La vicenda sottoposta all’attenzione della terza sezione aveva visto l’imputato accusato e condannato all’esito dei due gradi di giudizio, sia per il reato di cui all’art. 2 d.lgs. 74/2000, per avere indicato nelle dichiarazioni fiscali relative a più anni di imposta elementi passivi fittizi documentati da fatture per operazioni inesistenti; sia per il reato di indebita compensazione (art. 10 quater co. 2 d.lgs. 74/2000),  per avere, nel successivi periodi di imposta, utilizzato in compensazione i crediti fiscali inesistenti sorti a fronte delle delle medesime fatture “infedeli” di cui al contestato art. 2.

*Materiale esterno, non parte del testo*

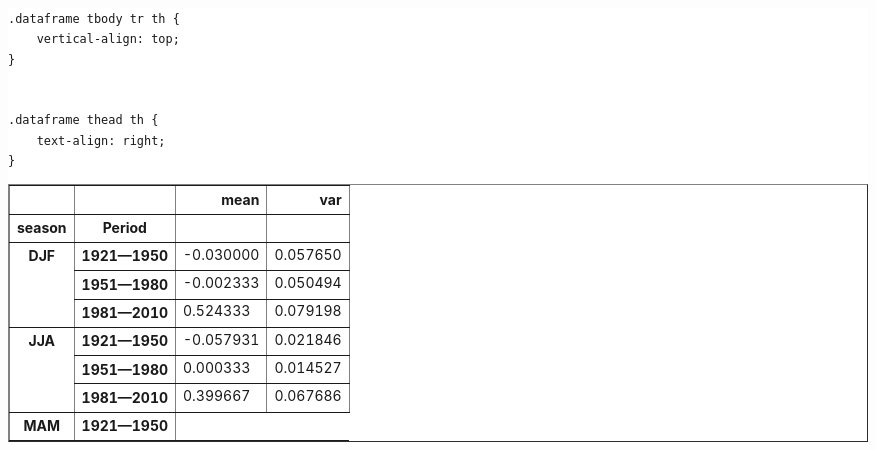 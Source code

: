 
```
.dataframe tbody tr th {
    vertical-align: top;
}


.dataframe thead th {
    text-align: right;
}
```


</style>
<table border="1" class="dataframe">
  <thead>
    <tr style="text-align: right;">
      <th></th>
      <th></th>
      <th>mean</th>
      <th>var</th>
    </tr>
    <tr>
      <th>season</th>
      <th>Period</th>
      <th></th>
      <th></th>
    </tr>
  </thead>
  <tbody>
    <tr>
      <th rowspan="3" valign="top">DJF</th>
      <th>1921—1950</th>
      <td>-0.030000</td>
      <td>0.057650</td>
    </tr>
    <tr>
      <th>1951—1980</th>
      <td>-0.002333</td>
      <td>0.050494</td>
    </tr>
    <tr>
      <th>1981—2010</th>
      <td>0.524333</td>
      <td>0.079198</td>
    </tr>
    <tr>
      <th rowspan="3" valign="top">JJA</th>
      <th>1921—1950</th>
      <td>-0.057931</td>
      <td>0.021846</td>
    </tr>
    <tr>
      <th>1951—1980</th>
      <td>0.000333</td>
      <td>0.014527</td>
    </tr>
    <tr>
      <th>1981—2010</th>
      <td>0.399667</td>
      <td>0.067686</td>
    </tr>
    <tr>
      <th rowspan="3" valign="top">MAM</th>
      <th>1921—1950</th>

Avverso la sentenza della Corte di Appello proponeva ricorso per cassazione l’imputato, ad avviso del quale quest’ultima sarebbe incorsa in un errore di diritto, in quanto non potrebbe sussistere una corresponsabilità per il delitto di cui all’art. 10 quater co. 2 d.lgs. 74/2000 ed il delitto di dichiarazione fraudolenta mediante uso di fatture per operazioni inesistenti, stante un assunto rapporto di specialità tra le due fattispecie, le quali, finalizzate a preservare i medesimi beni giuridici, darebbero vita ad un fenomeno di progressione criminosa idonea a generare un fenomeno di “consunzione”, con applicazione della sola fattispecie più grave. In questo senso, il delitto di frode fiscale, ad avviso del ricorrente, ingloberebbe già una lesione dell’aspettativa erariale alla corretta riscossione dei tributi, indipendentemente dal fatto che il vantaggio tributario illecito venga conseguito anche attraverso successive ed autonome dichiarazioni fiscali illecite.

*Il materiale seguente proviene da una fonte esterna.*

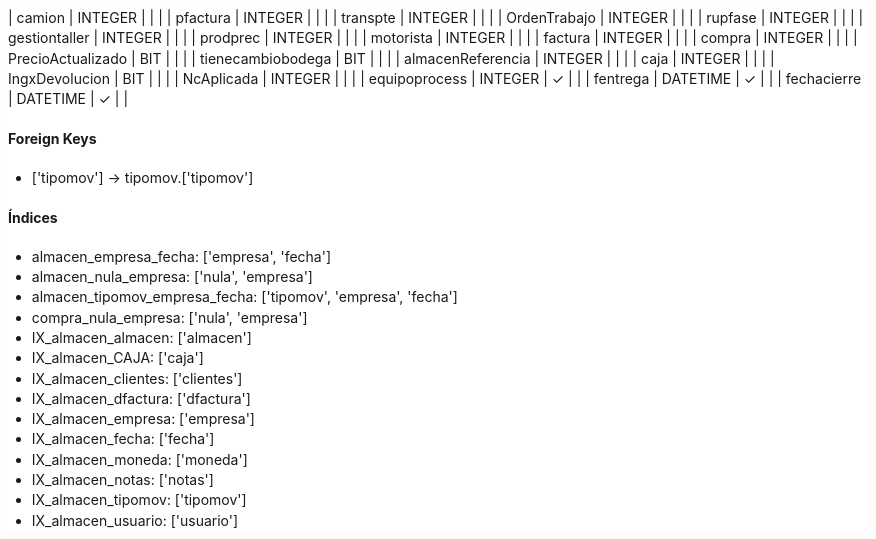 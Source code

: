 | camion | INTEGER |  |  |
| pfactura | INTEGER |  |  |
| transpte | INTEGER |  |  |
| OrdenTrabajo | INTEGER |  |  |
| rupfase | INTEGER |  |  |
| gestiontaller | INTEGER |  |  |
| prodprec | INTEGER |  |  |
| motorista | INTEGER |  |  |
| factura | INTEGER |  |  |
| compra | INTEGER |  |  |
| PrecioActualizado | BIT |  |  |
| tienecambiobodega | BIT |  |  |
| almacenReferencia | INTEGER |  |  |
| caja | INTEGER |  |  |
| IngxDevolucion | BIT |  |  |
| NcAplicada | INTEGER |  |  |
| equipoprocess | INTEGER | ✓ |  |
| fentrega | DATETIME | ✓ |  |
| fechacierre | DATETIME | ✓ |  |

#### Foreign Keys
- ['tipomov'] → tipomov.['tipomov']

#### Índices
- almacen_empresa_fecha: ['empresa', 'fecha'] 
- almacen_nula_empresa: ['nula', 'empresa'] 
- almacen_tipomov_empresa_fecha: ['tipomov', 'empresa', 'fecha'] 
- compra_nula_empresa: ['nula', 'empresa'] 
- IX_almacen_almacen: ['almacen'] 
- IX_almacen_CAJA: ['caja'] 
- IX_almacen_clientes: ['clientes'] 
- IX_almacen_dfactura: ['dfactura'] 
- IX_almacen_empresa: ['empresa'] 
- IX_almacen_fecha: ['fecha'] 
- IX_almacen_moneda: ['moneda'] 
- IX_almacen_notas: ['notas'] 
- IX_almacen_tipomov: ['tipomov'] 
- IX_almacen_usuario: ['usuario']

La Corte ha ritenuto infondato il ricorso.

Il Collegio ha in particolare osservato che le condotte ascritte all’imputato ed integranti i reati di cui agli artt. 2 e 10 quater d.lgs. 74/2000, sono state commesse in tempi differenti e con modalità diverse, risultando per tale ragione ontologicamente distinte. Il reato punito dall’art. 2 d.lgs. 74/2000 è stato consumato con la presentazione della dichiarazione annuale ai fini IVA, da ritenersi “fraudolenta” in quanto caratterizzata dall’utilizzo di elementi passivi fittizi fondati su fatture per operazioni inesistenti.

Viceversa il reato di cui all’art. 10 quater co. 2 d.lgs. 74/2000 è stato consumato nel successivo periodo di imposta, quando l’imputato/contribuente, in occasione delle liquidazioni periodiche dell’IVA, ha compensato l’inesistente credito IVA generato con la presentazione della dichiarazione fraudolenta, con il debito IVA maturato nell’anno successivo (cd. compensazione orizzontale).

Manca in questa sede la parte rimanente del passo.